What you have to do —
The answer must be every record below, repeated exactly.

Records shown —
────────────────────────────────────────

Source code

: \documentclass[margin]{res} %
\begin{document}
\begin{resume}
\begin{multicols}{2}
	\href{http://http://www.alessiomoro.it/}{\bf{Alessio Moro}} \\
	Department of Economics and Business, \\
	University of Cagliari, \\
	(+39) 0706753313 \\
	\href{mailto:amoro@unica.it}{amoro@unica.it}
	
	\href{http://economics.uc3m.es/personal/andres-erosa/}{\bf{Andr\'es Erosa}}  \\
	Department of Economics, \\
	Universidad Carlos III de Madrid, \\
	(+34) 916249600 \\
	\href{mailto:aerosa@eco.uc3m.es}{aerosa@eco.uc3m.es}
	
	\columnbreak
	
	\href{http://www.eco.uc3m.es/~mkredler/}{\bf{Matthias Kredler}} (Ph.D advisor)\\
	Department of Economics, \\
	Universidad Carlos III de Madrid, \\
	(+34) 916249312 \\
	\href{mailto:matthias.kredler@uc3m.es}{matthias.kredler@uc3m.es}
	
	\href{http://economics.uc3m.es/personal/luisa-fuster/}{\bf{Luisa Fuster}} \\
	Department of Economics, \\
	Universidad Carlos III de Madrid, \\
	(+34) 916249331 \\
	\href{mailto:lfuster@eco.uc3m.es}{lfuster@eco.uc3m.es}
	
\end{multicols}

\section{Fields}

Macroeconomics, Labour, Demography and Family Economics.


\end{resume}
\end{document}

────────────────────────────────────────

Exercise solution —
Source code

: \documentclass[margin]{res} %
\begin{document}
\begin{resume}
\begin{multicols}{2}
	\href{http://http://www.alessiomoro.it/}{\bf{Alessio Moro}} \\
	Department of Economics and Business, \\
	University of Cagliari, \\
	(+39) 0706753313 \\
	\href{mailto:amoro@unica.it}{amoro@unica.it}
	
	\href{http://economics.uc3m.es/personal/andres-erosa/}{\bf{Andr\'es Erosa}}  \\
	Department of Economics, \\
	Universidad Carlos III de Madrid, \\
	(+34) 916249600 \\
	\href{mailto:aerosa@eco.uc3m.es}{aerosa@eco.uc3m.es}
	
	\columnbreak
	
	\href{http://www.eco.uc3m.es/~mkredler/}{\bf{Matthias Kredler}} (Ph.D advisor)\\
	Department of Economics, \\
	Universidad Carlos III de Madrid, \\
	(+34) 916249312 \\
	\href{mailto:matthias.kredler@uc3m.es}{matthias.kredler@uc3m.es}
	
	\href{http://economics.uc3m.es/personal/luisa-fuster/}{\bf{Luisa Fuster}} \\
	Department of Economics, \\
	Universidad Carlos III de Madrid, \\
	(+34) 916249331 \\
	\href{mailto:lfuster@eco.uc3m.es}{lfuster@eco.uc3m.es}
	
\end{multicols}

\section{Fields}

Macroeconomics, Labour, Demography and Family Economics.


\end{resume}
\end{document}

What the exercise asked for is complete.